Figure 3. DHX9 and ribosomal proteins are associated with viral circular RNA.

(A) HepAD38 cells with or without HBV expression (On or Off) were used for DHX9 precipitation. Normal rabbit IgG was used for the negative control (NC). DHX9 precipitation was confirmed by western blotting. A representative image of two independent experiments is shown. (B) RNAs were extracted from the immunoprecipitations and reverse transcribed using random primers. PCR was performed using primer set #2. RNAs that were not reverse transcribed were included as negative controls (RT(−)). Mr, DNA marker. A representative image of two independent experiments is shown. (C) Ribosomal P0/P1/P2 protein (Ribo0-2) was immunoprecipitated as described in (a). Five percent of the cell lysates was used as an input.

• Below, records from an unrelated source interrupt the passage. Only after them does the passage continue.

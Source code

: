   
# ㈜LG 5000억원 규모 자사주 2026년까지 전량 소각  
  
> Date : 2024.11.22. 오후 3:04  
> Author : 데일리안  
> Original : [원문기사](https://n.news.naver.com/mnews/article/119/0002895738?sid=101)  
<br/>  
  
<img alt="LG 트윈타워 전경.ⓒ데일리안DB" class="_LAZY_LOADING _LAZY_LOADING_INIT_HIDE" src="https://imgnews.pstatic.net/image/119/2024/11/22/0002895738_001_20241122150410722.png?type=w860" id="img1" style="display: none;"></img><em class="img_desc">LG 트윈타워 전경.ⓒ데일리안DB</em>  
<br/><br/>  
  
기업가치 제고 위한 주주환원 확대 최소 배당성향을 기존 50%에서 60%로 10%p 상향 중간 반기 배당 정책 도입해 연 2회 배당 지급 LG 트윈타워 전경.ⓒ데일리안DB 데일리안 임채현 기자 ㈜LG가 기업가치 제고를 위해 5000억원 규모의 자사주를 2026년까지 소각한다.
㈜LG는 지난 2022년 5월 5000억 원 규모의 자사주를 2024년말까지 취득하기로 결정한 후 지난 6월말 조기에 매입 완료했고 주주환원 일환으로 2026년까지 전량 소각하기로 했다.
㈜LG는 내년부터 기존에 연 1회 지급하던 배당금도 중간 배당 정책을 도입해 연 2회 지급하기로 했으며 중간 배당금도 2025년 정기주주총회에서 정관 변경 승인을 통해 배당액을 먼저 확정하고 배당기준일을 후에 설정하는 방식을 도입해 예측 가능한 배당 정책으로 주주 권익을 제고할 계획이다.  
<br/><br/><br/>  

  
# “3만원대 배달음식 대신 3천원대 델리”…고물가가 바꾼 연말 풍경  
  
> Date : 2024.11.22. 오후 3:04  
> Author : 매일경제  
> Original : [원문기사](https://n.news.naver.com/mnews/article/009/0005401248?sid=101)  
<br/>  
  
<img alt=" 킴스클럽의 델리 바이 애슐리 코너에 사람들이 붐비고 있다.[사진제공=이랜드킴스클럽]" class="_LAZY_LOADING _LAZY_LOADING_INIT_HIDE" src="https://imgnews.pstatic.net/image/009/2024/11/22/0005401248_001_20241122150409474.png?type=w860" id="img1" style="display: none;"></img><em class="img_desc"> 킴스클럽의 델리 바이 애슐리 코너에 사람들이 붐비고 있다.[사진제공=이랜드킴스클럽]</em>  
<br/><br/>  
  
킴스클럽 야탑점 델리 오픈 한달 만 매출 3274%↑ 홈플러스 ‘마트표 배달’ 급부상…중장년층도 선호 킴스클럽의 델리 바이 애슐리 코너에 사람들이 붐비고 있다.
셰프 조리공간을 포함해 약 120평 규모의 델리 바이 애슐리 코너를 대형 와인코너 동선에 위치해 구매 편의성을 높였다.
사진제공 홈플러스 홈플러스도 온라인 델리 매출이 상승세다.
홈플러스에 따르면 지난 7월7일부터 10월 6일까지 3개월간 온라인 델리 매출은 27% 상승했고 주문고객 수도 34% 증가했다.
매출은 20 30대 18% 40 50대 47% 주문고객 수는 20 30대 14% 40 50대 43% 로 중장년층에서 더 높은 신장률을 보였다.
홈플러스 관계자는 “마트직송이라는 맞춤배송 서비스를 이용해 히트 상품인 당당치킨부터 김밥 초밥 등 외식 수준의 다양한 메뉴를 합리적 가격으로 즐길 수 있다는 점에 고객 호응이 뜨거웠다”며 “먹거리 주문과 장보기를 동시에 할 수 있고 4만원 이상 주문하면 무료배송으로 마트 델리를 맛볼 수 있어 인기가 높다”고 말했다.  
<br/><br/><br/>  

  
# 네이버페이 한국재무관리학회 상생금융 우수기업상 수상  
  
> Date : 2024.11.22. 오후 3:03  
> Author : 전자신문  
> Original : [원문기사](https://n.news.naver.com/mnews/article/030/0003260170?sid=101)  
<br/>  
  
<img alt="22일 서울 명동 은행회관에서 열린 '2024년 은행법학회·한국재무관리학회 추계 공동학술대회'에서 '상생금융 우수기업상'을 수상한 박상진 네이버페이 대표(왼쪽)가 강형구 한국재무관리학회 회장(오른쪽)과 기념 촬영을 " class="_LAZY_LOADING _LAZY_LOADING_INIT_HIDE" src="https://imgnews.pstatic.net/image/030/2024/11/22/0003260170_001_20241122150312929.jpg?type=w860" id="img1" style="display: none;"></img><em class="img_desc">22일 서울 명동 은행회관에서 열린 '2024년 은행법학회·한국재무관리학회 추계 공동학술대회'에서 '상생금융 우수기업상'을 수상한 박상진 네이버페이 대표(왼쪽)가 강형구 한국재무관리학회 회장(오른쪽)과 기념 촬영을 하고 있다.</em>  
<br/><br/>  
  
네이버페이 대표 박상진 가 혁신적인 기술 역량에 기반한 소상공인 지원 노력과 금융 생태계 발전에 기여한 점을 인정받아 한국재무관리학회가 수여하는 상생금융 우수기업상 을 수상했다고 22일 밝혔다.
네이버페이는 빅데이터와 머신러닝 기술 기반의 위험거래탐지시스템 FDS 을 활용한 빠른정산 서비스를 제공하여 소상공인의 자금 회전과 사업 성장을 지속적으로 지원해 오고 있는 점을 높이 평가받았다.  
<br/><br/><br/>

A representative image of two independent experiments is shown. (D) Extracted RNAs from the immunoprecipitations (RIP) were treated with or without RNase R, followed by reverse transcription using random primers. PCR was performed using primer set #2 and MCl1 gene primers as a control. RNA extracted directly from cells was used as an input. RNAs that were not reverse transcribed were included as negative controls (RT(−)). Mr, DNA marker. A representative image of two independent experiments is shown.